**THE PROBLEM**
Search the records for the word "just" and copy every line in which it occurs.

**PROVIDED DATA**
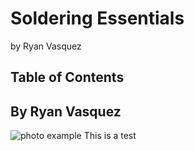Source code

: # Soldering Essentials
by Ryan Vasquez

## Table of Contents

## By Ryan Vasquez
![photo example](Photos/DSC01715.JPG)
This is a test
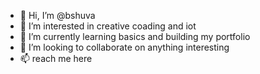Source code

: - 👋 Hi, I’m @bshuva
- 👀 I’m interested in creative coading and iot
- 🌱 I’m currently learning basics and building my portfolio
- 💞️ I’m looking to collaborate on anything interesting
- 📫 reach me here

<!---
bshuva/bshuva is a ✨ special ✨ repository because its `README.md` (this file) appears on your GitHub profile.
You can click the Preview link to take a look at your changes.
--->
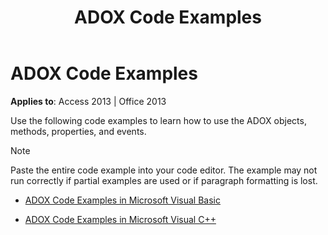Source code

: ﻿---
title: ADOX Code Examples
TOCTitle: ADOX Code Examples
ms:assetid: 706689e7-8b34-59eb-533b-65fb73f1eb5f
ms:mtpsurl: https://msdn.microsoft.com/library/JJ249443(v=office.15)
ms:contentKeyID: 48545557
ms.date: 09/18/2015
mtps_version: v=office.15
---

# ADOX Code Examples


**Applies to**: Access 2013 | Office 2013

Use the following code examples to learn how to use the ADOX objects, methods, properties, and events.


> [!NOTE]
> <P>Paste the entire code example into your code editor. The example may not run correctly if partial examples are used or if paragraph formatting is lost.</P>



  - [ADOX Code Examples in Microsoft Visual Basic](adox-code-examples-in-microsoft-visual-basic.md)

  - [ADOX Code Examples in Microsoft Visual C++](adox-code-examples-in-microsoft-visual-c.md)

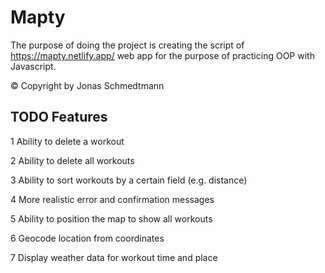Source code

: # Mapty
 The purpose of doing the project is creating the script of https://mapty.netlify.app/ web app for the purpose of practicing OOP with Javascript.
 
© Copyright by Jonas Schmedtmann


## TODO Features
1 Ability to delete a workout

2 Ability to delete all workouts

3 Ability to sort workouts by a certain field (e.g. distance)

4 More realistic error and confirmation messages

5 Ability to position the map to show all workouts

6 Geocode location from coordinates

7 Display weather data for workout time and place
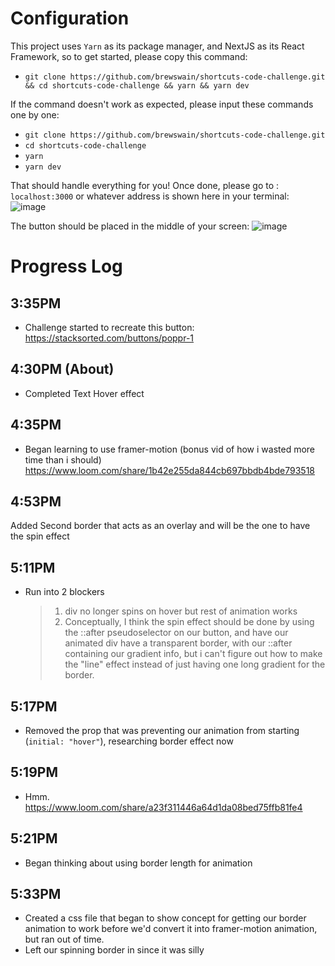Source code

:# Configuration
This project uses `Yarn` as its package manager, and NextJS as its React Framework, so to get started, please copy this command:
- `git clone https://github.com/brewswain/shortcuts-code-challenge.git && cd shortcuts-code-challenge && yarn && yarn dev`

If the command doesn't work as expected, please input these commands one by one:
- `git clone https://github.com/brewswain/shortcuts-code-challenge.git`
- `cd shortcuts-code-challenge`
- `yarn`
- `yarn dev`
  
That should handle everything for you! Once done, please go to :
`localhost:3000` or whatever address is shown here in your terminal:
![image](https://github.com/brewswain/shortcuts-code-challenge/assets/6282435/018109a1-4522-4d87-8081-bb174be38057)



The button should be placed in the middle of your screen:
![image](https://github.com/brewswain/shortcuts-code-challenge/assets/6282435/3c2cf123-99f0-42be-9092-870809dfb2b0)


# Progress Log

## 3:35PM

- Challenge started to recreate this button:
  https://stacksorted.com/buttons/poppr-1

## 4:30PM (About)

- Completed Text Hover effect

## 4:35PM

- Began learning to use framer-motion (bonus vid of how i wasted more time than i should)
  https://www.loom.com/share/1b42e255da844cb697bbdb4bde793518

## 4:53PM

Added Second border that acts as an overlay and will be the one to have the spin effect

## 5:11PM

- Run into 2 blockers
  > 1. div no longer spins on hover but rest of animation works
  > 2. Conceptually, I think the spin effect should be done by using the ::after pseudoselector on our button, and have our animated div have a transparent border, with our ::after containing our gradient info, but i can't figure out how to make the "line" effect instead of just having one long gradient for the border.

## 5:17PM

- Removed the prop that was preventing our animation from starting (`initial: "hover"`), researching border effect now

## 5:19PM

- Hmm.
  https://www.loom.com/share/a23f311446a64d1da08bed75ffb81fe4

## 5:21PM

- Began thinking about using border length for animation

## 5:33PM

- Created a css file that began to show concept for getting our border animation to work before we'd convert it into framer-motion animation, but ran out of time.
- Left our spinning border in since it was silly
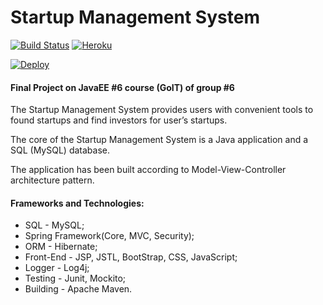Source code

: # Startup Management System

[![Build Status](https://travis-ci.org/ArturRoze/StartupManagementSystem.svg?branch=master)](https://travis-ci.org/ArturRoze/StartupManagementSystem)
[![Heroku](http://heroku-badge.herokuapp.com/?app=startup-management-system&svg=1&root=index.jsp)](https://startup-management-system.herokuapp.com/)

[![Deploy](https://www.herokucdn.com/deploy/button.svg)](https://heroku.com/deploy?template=https://github.com/ArturRoze/StartupManagementSystem/tree/master)

#### Final Project on JavaEE #6 course (GoIT) of group #6

The Startup Management System provides users with convenient tools to found startups 
and find investors for user’s startups.

The core of the Startup Management System is a Java application and a SQL (MySQL) database. 

The application has been built according to Model-View-Controller architecture pattern.
 
#### Frameworks and Technologies: 
 - SQL - MySQL; 
 - Spring Framework(Core, MVC, Security); 
 - ORM - Hibernate; 
 - Front-End - JSP, JSTL, BootStrap, CSS, JavaScript; 
 - Logger - Log4j; 
 - Testing - Junit, Mockito; 
 - Building - Apache Maven.


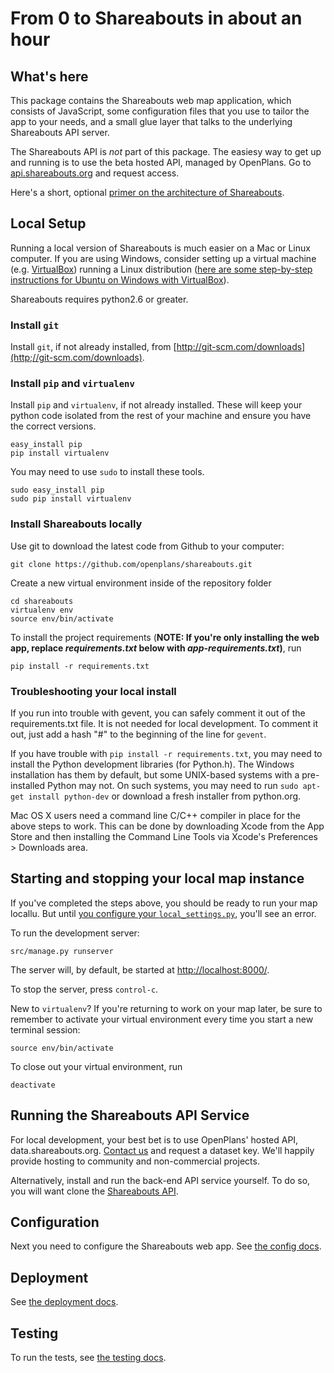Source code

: # From 0 to Shareabouts in about an hour


## What's here

This package contains the Shareabouts web map application,
which consists of JavaScript, some configuration files that you use to
tailor the app to your needs, and a small glue layer that talks to the
underlying Shareabouts API server. 

The Shareabouts API is *not* part of this package. The easiesy way to get up and running is 
to use the beta hosted API, managed by OpenPlans. 
Go to [api.shareabouts.org](http://api.shareabouts.org) and request access.

Here's a short, optional [primer on the architecture of Shareabouts](https://github.com/openplans/shareabouts/blob/master/doc/ARCHITECTURE.md#shareabouts-architecture).

## Local Setup

Running a local version of Shareabouts is much easier on a Mac or Linux computer.
If you are using Windows, consider setting up a virtual machine (e.g. [VirtualBox](https://www.virtualbox.org/)) running a Linux distribution 
([here are some step-by-step instructions for Ubuntu on Windows with VirtualBox](https://help.ubuntu.com/community/VirtualBox#Installing_Virtualbox_in_Windows)).

Shareabouts requires python2.6 or greater.

### Install `git`

Install `git`, if not already installed, from [http://git-scm.com/downloads](http;//git-scm.com/downloads).

### Install `pip` and `virtualenv`

Install `pip` and `virtualenv`, if not already installed.  These will keep your
python code isolated from the rest of your machine and ensure you have
the correct versions. 

    easy_install pip
    pip install virtualenv

You may need to use `sudo` to install these tools.

    sudo easy_install pip
    sudo pip install virtualenv

### Install Shareabouts locally 

Use git to download the latest code from Github to your computer:

    git clone https://github.com/openplans/shareabouts.git

Create a new virtual environment inside of the repository folder

    cd shareabouts
    virtualenv env
    source env/bin/activate

To install the project requirements (**NOTE: If you're only installing the web
app, replace *requirements.txt* below with *app-requirements.txt*)**, run

    pip install -r requirements.txt

### Troubleshooting your local install

If you run into trouble with gevent, you can safely comment it out of
the requirements.txt file.  It is not needed for local development.  To comment
it out, just add a hash "#" to the beginning of the line for `gevent`.

If you have trouble with `pip install -r requirements.txt`, you may need to
install the Python development libraries (for Python.h). The Windows installation has them by default,
but some UNIX-based systems with a pre-installed Python may not. On such systems, you may
need to run `sudo apt-get install python-dev` or download a fresh installer from python.org.

Mac OS X users need a command line C/C++ compiler in place for the above steps to work. 
This can be done by downloading Xcode from the App Store and then installing the Command Line Tools
via Xcode's Preferences > Downloads area. 

## Starting and stopping your local map instance

If you've completed the steps above, you should be ready to run your map locallu. But until [you configure your `local_settings.py`](https://github.com/openplans/shareabouts/blob/master/doc/CONFIG.md#step-2-set-up-your-local-settings), you'll see an error. 

To run the development server:

    src/manage.py runserver

The server will, by default, be started at [http://localhost:8000/](http://localhost:8000/).

To stop the server, press `control-c`.

New to `virtualenv`? If you're returning to work on your map later, be sure to remember
to activate your virtual environment every time you start a new terminal session:

    source env/bin/activate

To close out your virtual environment, run

    deactivate

## Running the Shareabouts API Service

For local development, your best bet is to use OpenPlans' hosted API, data.shareabouts.org. 
[Contact us](http://openplans.org/about/) and request a dataset key. We'll happily provide
hosting to community and non-commercial projects.

Alternatively, install and run the
back-end API service yourself.  To do so, you will want clone the
[Shareabouts API](https://github.com/openplans/shareabouts-api).

## Configuration

Next you need to configure the Shareabouts web app.
See [the config docs](CONFIG.md).


## Deployment

See [the deployment docs](https://github.com/openplans/shareabouts/blob/master/doc/DEPLOY.md).


## Testing

To run the tests, see [the testing docs](TESTING.md).
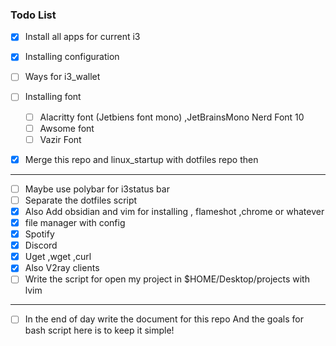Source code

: ### Todo List
  - [x] Install all apps for current i3
  - [x] Installing configuration 
  - [ ] Ways for i3_wallet 
  - [ ] Installing font
	  - [ ] Alacritty font (Jetbiens font mono) ,JetBrainsMono Nerd Font 10 
	  - [ ] Awsome font 
	  - [ ] Vazir Font
  - [x] Merge this repo and linux_startup with dotfiles repo then 


<hr>

- [ ] Maybe use polybar for i3status bar
- [ ] Separate the dotfiles script
- [x] Also Add obsidian and vim for installing , flameshot ,chrome or whatever
- [x] file manager with config
- [x] Spotify
- [x] Discord
- [x]  Uget ,wget ,curl
- [x]  Also V2ray clients
- [ ] Write the script for open my project in $HOME/Desktop/projects with lvim

<hr>




- [ ] In the end of day write the document for this repo
And the goals for bash script here is to keep it simple!
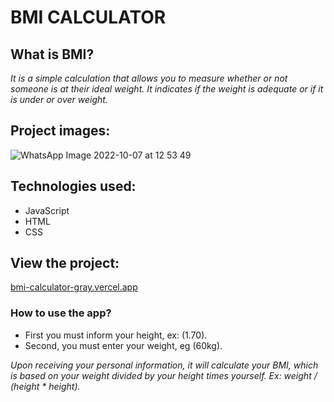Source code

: # **BMI CALCULATOR**

## What is BMI?

_It is a simple calculation that allows you to measure whether or not someone is at their ideal weight. It indicates if the weight is adequate or if it is under or over weight._

## Project images:
![WhatsApp Image 2022-10-07 at 12 53 49](https://user-images.githubusercontent.com/106778671/194596576-8d2c335c-1b9c-420e-89a0-4be0e1abb114.jpeg)

## Technologies used:
<ul>
  <li>JavaScript</li>
  <li>HTML</li>
  <li>CSS</li>
</ul>

## View the project:

[bmi-calculator-gray.vercel.app](https://bmi-calculator-gray.vercel.app/)

### How to use the app?
<ul>
  <li>First you must inform your height, ex: (1.70).</li>
  <li>Second, you must enter your weight, eg (60kg).</li>
</ul>

_Upon receiving your personal information, it will calculate your BMI, which is based on your weight divided by your height times yourself. Ex: weight / (height * height)._

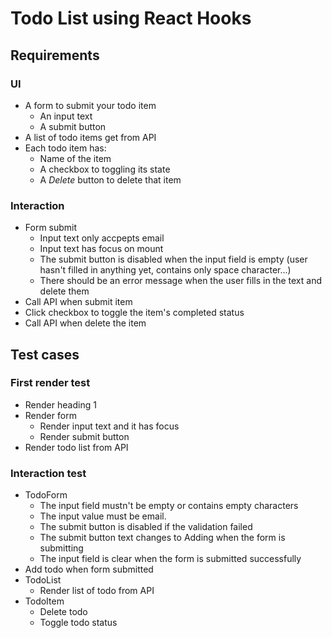 # Todo List using React Hooks

## Requirements

### UI

- A form to submit your todo item
  - An input text
  - A submit button
- A list of todo items get from API
- Each todo item has:
  - Name of the item
  - A checkbox to toggling its state
  - A _Delete_ button to delete that item

### Interaction

- Form submit
  - Input text only accpepts email
  - Input text has focus on mount
  - The submit button is disabled when the input field is empty (user hasn't filled in anything yet, contains only space character...)
  - There should be an error message when the user fills in the text and delete them
- Call API when submit item
- Click checkbox to toggle the item's completed status
- Call API when delete the item

## Test cases

### First render test

- Render heading 1
- Render form
  - Render input text and it has focus
  - Render submit button
- Render todo list from API

### Interaction test

- TodoForm
  - The input field mustn't be empty or contains empty characters
  - The input value must be email.
  - The submit button is disabled if the validation failed
  - The submit button text changes to Adding when the form is submitting
  - The input field is clear when the form is submitted successfully
- Add todo when form submitted
- TodoList
  - Render list of todo from API
- TodoItem
  - Delete todo
  - Toggle todo status
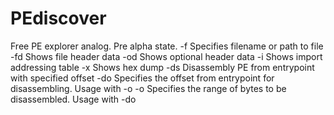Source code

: # PEdiscover
Free PE explorer analog. Pre alpha state.
-f Specifies filename or path to file
-fd Shows file header data
-od Shows optional header data
-i Shows import addressing table
-x Shows hex dump
-ds Disassembly PE from entrypoint with specified offset
-do Specifies the offset from entrypoint for disassembling. Usage with -o
-o Specifies the range of bytes to be disassembled. Usage with -do
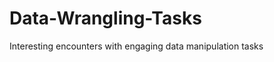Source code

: Data-Wrangling-Tasks
====================

Interesting encounters with engaging data manipulation tasks
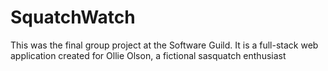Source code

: # SquatchWatch
This was the final group project at the Software Guild. It is a full-stack web application created for Ollie Olson, a 
fictional sasquatch enthusiast
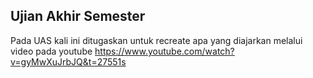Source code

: ## Ujian Akhir Semester

Pada UAS kali ini ditugaskan untuk recreate apa yang diajarkan melalui video pada youtube
https://www.youtube.com/watch?v=gyMwXuJrbJQ&t=27551s

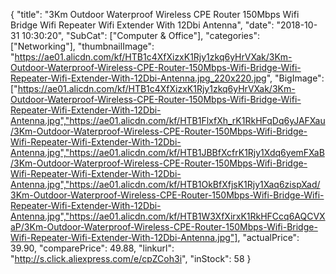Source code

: {
	"title": "3Km Outdoor Waterproof Wireless CPE Router 150Mbps Wifi Bridge Wifi Repeater Wifi Extender With 12Dbi Antenna",
	"date": "2018-10-31 10:30:20",
	"SubCat": ["Computer & Office"],
	"categories": ["Networking"],
	"thumbnailImage": "https://ae01.alicdn.com/kf/HTB1c4XfXizxK1Rjy1zkq6yHrVXak/3Km-Outdoor-Waterproof-Wireless-CPE-Router-150Mbps-Wifi-Bridge-Wifi-Repeater-Wifi-Extender-With-12Dbi-Antenna.jpg_220x220.jpg",
	"BigImage": ["https://ae01.alicdn.com/kf/HTB1c4XfXizxK1Rjy1zkq6yHrVXak/3Km-Outdoor-Waterproof-Wireless-CPE-Router-150Mbps-Wifi-Bridge-Wifi-Repeater-Wifi-Extender-With-12Dbi-Antenna.jpg","https://ae01.alicdn.com/kf/HTB1FlxfXh_rK1RkHFqDq6yJAFXau/3Km-Outdoor-Waterproof-Wireless-CPE-Router-150Mbps-Wifi-Bridge-Wifi-Repeater-Wifi-Extender-With-12Dbi-Antenna.jpg","https://ae01.alicdn.com/kf/HTB1JBBfXcfrK1Rjy1Xdq6yemFXaB/3Km-Outdoor-Waterproof-Wireless-CPE-Router-150Mbps-Wifi-Bridge-Wifi-Repeater-Wifi-Extender-With-12Dbi-Antenna.jpg","https://ae01.alicdn.com/kf/HTB1OkBfXfjsK1Rjy1Xaq6zispXad/3Km-Outdoor-Waterproof-Wireless-CPE-Router-150Mbps-Wifi-Bridge-Wifi-Repeater-Wifi-Extender-With-12Dbi-Antenna.jpg","https://ae01.alicdn.com/kf/HTB1W3XfXirxK1RkHFCcq6AQCVXaP/3Km-Outdoor-Waterproof-Wireless-CPE-Router-150Mbps-Wifi-Bridge-Wifi-Repeater-Wifi-Extender-With-12Dbi-Antenna.jpg"],
	"actualPrice": 39.90,
	"comparePrice": 49.88,
	"linkurl": "http://s.click.aliexpress.com/e/cpZCoh3i",
	"inStock": 58
}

**WRITTEN REPLY**
  > 2. Conceptually, I think the spin effect should be done by using the ::after pseudoselector on our button, and have our animated div have a transparent border, with our ::after containing our gradient info, but i can't figure out how to make the "line" effect instead of just having one long gradient for the border.
it out, just add a hash "#" to the beginning of the line for `gevent`.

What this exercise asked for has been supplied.